Jane Harper really started something with The Dry, now Antipodean crime fiction is so popular in the UK that Australian publisher Ultimo is releasing new titles directly. Following Sulari Gentill’s The Woman in the Library we have Adrian Hyland’s Canticle Creek. It’s a gritty, inventive slice of Outback noir that at first appears to be a routine mystery but soon becomes more involved and deeply intriguing.  

The story begins on and around a ranch in a place called Canticle Creek, near Melbourne. Possum – real name Alice – is a typically curious teen so when she hears sirens in the distance she rides over for a look-see. She bumps into Daisy Baker and her new boyfriend Adam, who’s from a small place called Kulara, deep in the Outback. They seem happy together and tell Possum about the accident.

The next day when Possum rides over to see Daisy she’s shocked to find that her friend has been brutally murdered. Later the police find Adam’s body a short distance away. It appears he’s driven his car off a cliff so the case is closed. Despite little evidence to support it, the police assume Adam killed Daisy in a drug fuelled row and then he either committed suicide or had an accident trying to escape justice.

Back in Kulara, leading senior constable Jesse Redpath doesn’t buy that version of events. Sure Adam was always in trouble, but nothing like this. The last time he fell foul of the law, a few months earlier, Jesse stood up for him in front of the judge, and then found him a job and a place to stay with her artist father. Adam liked her father, and turned out to be more than a graffiti menace. He was eager to learn from the old artist but it lasted only a week before Adam did a runner. 

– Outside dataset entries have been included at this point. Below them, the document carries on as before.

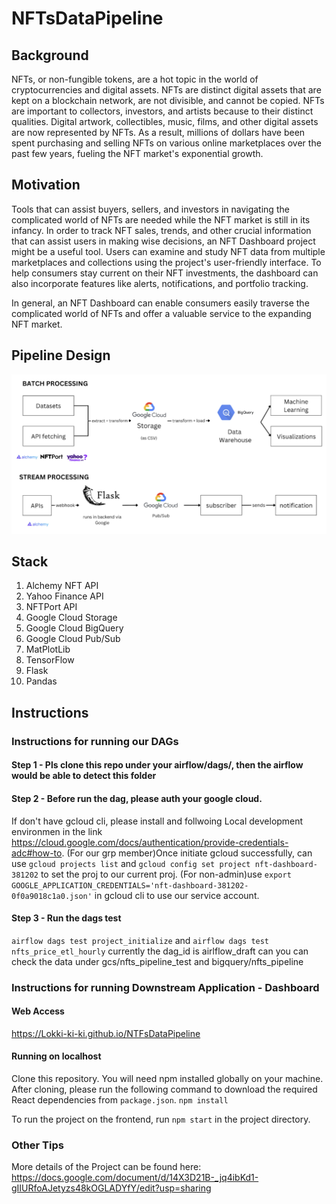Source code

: # NFTsDataPipeline

## Background
NFTs, or non-fungible tokens, are a hot topic in the world of cryptocurrencies and digital assets. NFTs are distinct digital assets that are kept on a blockchain network, are not divisible, and cannot be copied. NFTs are important to collectors, investors, and artists because to their distinct qualities. Digital artwork, collectibles, music, films, and other digital assets are now represented by NFTs. As a result, millions of dollars have been spent purchasing and selling NFTs on various online marketplaces over the past few years, fueling the NFT market's exponential growth.

## Motivation
Tools that can assist buyers, sellers, and investors in navigating the complicated world of NFTs are needed while the NFT market is still in its infancy. In order to track NFT sales, trends, and other crucial information that can assist users in making wise decisions, an NFT Dashboard project might be a useful tool. Users can examine and study NFT data from multiple marketplaces and collections using the project's user-friendly interface. To help consumers stay current on their NFT investments, the dashboard can also incorporate features like alerts, notifications, and portfolio tracking.

In general, an NFT Dashboard can enable consumers easily traverse the complicated world of NFTs and offer a valuable service to the expanding NFT market.

## Pipeline Design
![alt text](https://github.com/Lokki-ki-ki/NTFsDataPipeline/blob/main/nft-dashboard/public/IS3107_pipeline_design.png)

## Stack
1. Alchemy NFT API
2. Yahoo Finance API
3. NFTPort API
4. Google Cloud Storage
5. Google Cloud BigQuery
6. Google Cloud Pub/Sub
7. MatPlotLib
8. TensorFlow
9. Flask
10. Pandas

## Instructions
### Instructions for running our DAGs
#### Step 1 - Pls clone this repo under your airflow/dags/, then the airflow would be able to detect this folder

#### Step 2 - Before run the dag, please auth your google cloud. 
If don't have gcloud cli, please install and follwoing Local development environmen in the link https://cloud.google.com/docs/authentication/provide-credentials-adc#how-to. 
(For our grp member)Once initiate gcloud successfully, can use `gcloud projects list` and `gcloud config set project nft-dashboard-381202` to set the proj to our current proj.
(For non-admin)use `export GOOGLE_APPLICATION_CREDENTIALS='nft-dashboard-381202-0f0a9018c1a0.json'` in gcloud cli to use our service account.

#### Step 3 - Run the dags test
`airflow dags test project_initialize` and `airflow dags test nfts_price_etl_hourly` currently the dag_id is airlflow_draft can you can check the data under gcs/nfts_pipeline_test and bigquery/nfts_pipeline

### Instructions for running Downstream Application - Dashboard
#### Web Access
https://Lokki-ki-ki.github.io/NTFsDataPipeline 

#### Running on localhost
Clone this repository. You will need npm installed globally on your machine. After cloning, please run the following command to download the required React dependencies from ```package.json```. ```npm install```

To run the project on the frontend, run ```npm start``` in the project directory.



### Other Tips
More details of the Project can be found here: 
https://docs.google.com/document/d/14X3D21B-_jq4ibKd1-gIIURfoAJetyzs48kOGLADYfY/edit?usp=sharing


 
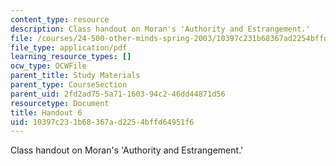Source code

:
 ```yaml
---
content_type: resource
description: Class handout on Moran's 'Authority and Estrangement.'
file: /courses/24-500-other-minds-spring-2003/10397c231b68367ad2254bffd64951f6_h6_24500s03.pdf
file_type: application/pdf
learning_resource_types: []
ocw_type: OCWFile
parent_title: Study Materials
parent_type: CourseSection
parent_uid: 2fd2ad75-5a71-1603-94c2-46dd44871d56
resourcetype: Document
title: Handout 6
uid: 10397c23-1b68-367a-d225-4bffd64951f6
---
```

Class handout on Moran's 'Authority and Estrangement.'

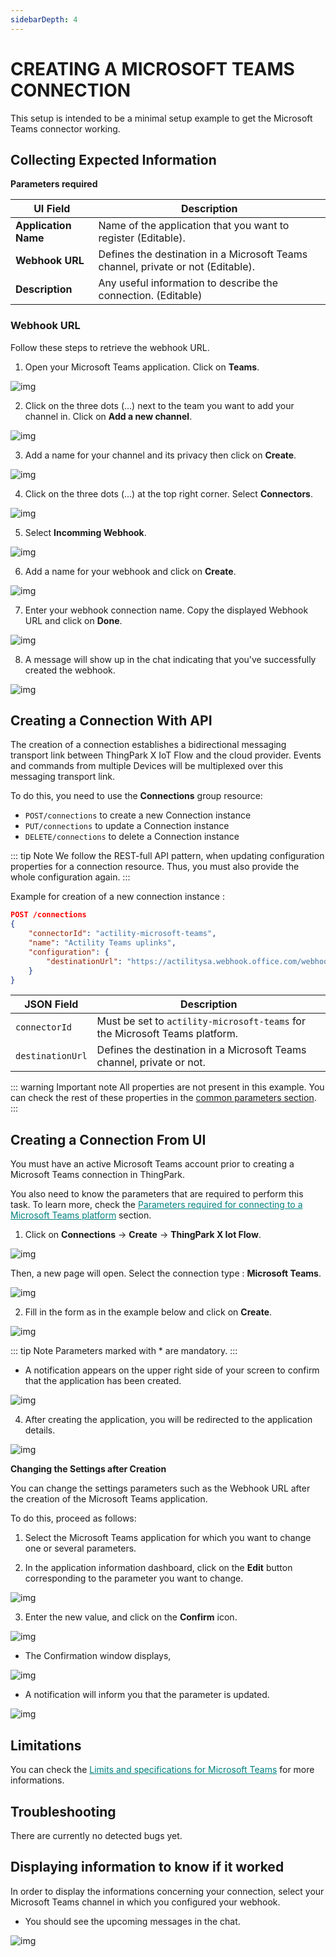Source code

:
 ```yaml
---
sidebarDepth: 4
---
```


# CREATING A MICROSOFT TEAMS CONNECTION

This setup is intended to be a minimal setup example to get the Microsoft Teams connector working.

## Collecting Expected Information

<a id="TEAMSparam">**Parameters required**</a>

| UI Field | Description |
| ------ | ----------- |
| **Application Name** | Name of the application that you want to register (Editable). |
| **Webhook URL** | Defines the destination in a Microsoft Teams channel, private or not (Editable). |
| **Description** | Any useful information to describe the connection. (Editable) |

### Webhook URL

Follow these steps to retrieve the webhook URL.

1. Open your Microsoft Teams application. Click on **Teams**.

![img](images/teams.png)

2. Click on the three dots (...) next to the team you want to add your channel in. Click on **Add a new channel**.

![img](images/add_channel.png)

3. Add a name for your channel and its privacy then click on **Create**.

![img](images/form_new_channel.png)

4. Click on the three dots (...) at the top right corner. Select **Connectors**.

![img](images/connectors.png)

5. Select **Incomming Webhook**.

![img](images/incoming_webhook.png)

6. Add a name for your webhook and click on **Create**.

![img](images/configure_webhook.png)

7. Enter your webhook connection name. Copy the displayed Webhook URL and click on **Done**.

![img](images/confirm_webhook.png)

8. A message will show up in the chat indicating that you've successfully created the webhook.

![img](images/notif_webhook_created.png)

## Creating a Connection With API

The creation of a connection establishes a bidirectional messaging transport link between ThingPark X IoT Flow and the cloud provider. Events and commands from multiple Devices will be multiplexed over this messaging transport link.

To do this, you need to use the **Connections** group resource:

* `POST/connections` to create a new Connection instance
* `PUT/connections` to update a Connection instance
* `DELETE/connections` to delete a Connection instance

::: tip Note
We follow the REST-full API pattern, when updating configuration properties for a connection resource. Thus, you must also provide the whole configuration again.
:::

Example for creation of a new connection instance :

```json
POST /connections
{
    "connectorId": "actility-microsoft-teams",
    "name": "Actility Teams uplinks",
    "configuration": {
        "destinationUrl": "https://actilitysa.webhook.office.com/webhooku5/58q02d40-2s1e-45e3-9c53-c8c2hy1fd1"
    }
}
```

| JSON Field | Description |
| ------ | ----------- |
| ```connectorId``` | Must be set to ```actility-microsoft-teams``` for the Microsoft Teams platform. |
| ```destinationUrl``` | Defines the destination in a Microsoft Teams channel, private or not. |

::: warning Important note
All properties are not present in this example. You can check the rest of these properties in the [common parameters section](../../Getting_Started/Setting_Up_A_Connection_instance/About_connections.html#common-parameters).
:::

## Creating a Connection From UI

You must have an active Microsoft Teams account prior to creating a Microsoft Teams connection in ThingPark.

You also need to know the parameters that are required to perform this task. To learn more, check the <a href="#TEAMSparam" style="color:teal; text-decoration: underline">Parameters required for connecting to a Microsoft Teams platform</a> section.

1. Click on **Connections** -> **Create** -> **ThingPark X Iot Flow**.

![img](images/ui/create_connection.png)

Then, a new page will open. Select the connection type : **Microsoft Teams**.

![img](images/ui/create_teams.png)

2. Fill in the form as in the example below and click on **Create**.

![img](images/ui/form_filled.png)

::: tip Note
Parameters marked with * are mandatory.
:::

* A notification appears on the upper right side of your screen to confirm that the application has been created.

![img](images/ui/notif_created.png)

4. After creating the application, you will be redirected to the application details.

![img](images/ui/application_details.png)

**Changing the Settings after Creation**

You can change the settings parameters such as the Webhook URL after the creation of the Microsoft Teams application.

To do this, proceed as follows:

1. Select the Microsoft Teams application for which you want to change one or several parameters.

2. In the application information dashboard, click on the **Edit** button corresponding to the parameter you want to change.

![img](images/ui/edit.png)

3. Enter the new value, and click on the **Confirm** icon.

![img](images/ui/confirm.png)

* The Confirmation window displays,

![img](images/ui/proceed.png)

* A notification will inform you that the parameter is updated.

![img](images/ui/notif_updated.png)

## Limitations

You can check the <a style="color:teal; text-decoration: underline" href="https://docs.microsoft.com/en-us/microsoftteams/limits-specifications-teams">Limits and specifications for Microsoft Teams</a> for more informations.

## Troubleshooting

There are currently no detected bugs yet.

## Displaying information to know if it worked

In order to display the informations concerning your connection, select your Microsoft Teams channel in which you configured your webhook.

* You should see the upcoming messages in the chat.

![img](images/messages.png)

There were plenty of rumours about where Adam might have gone and Jesse tried to track him. Then he turned up dead in Canticle Creek, supposedly guilty of murdering a young woman there.

Jesse and her father head to Melbourne, ostensibly for an exhibition by Kenji Takada, a Japanese artist who settled in Australia and influenced the local art community, but it’s a cover. An excuse for Jesse to go poking around in what happened to Adam. Detective Senior Sergeant Wallace, who managed the case, is not keen on Jesse sticking her oar in. Will they be able to get on?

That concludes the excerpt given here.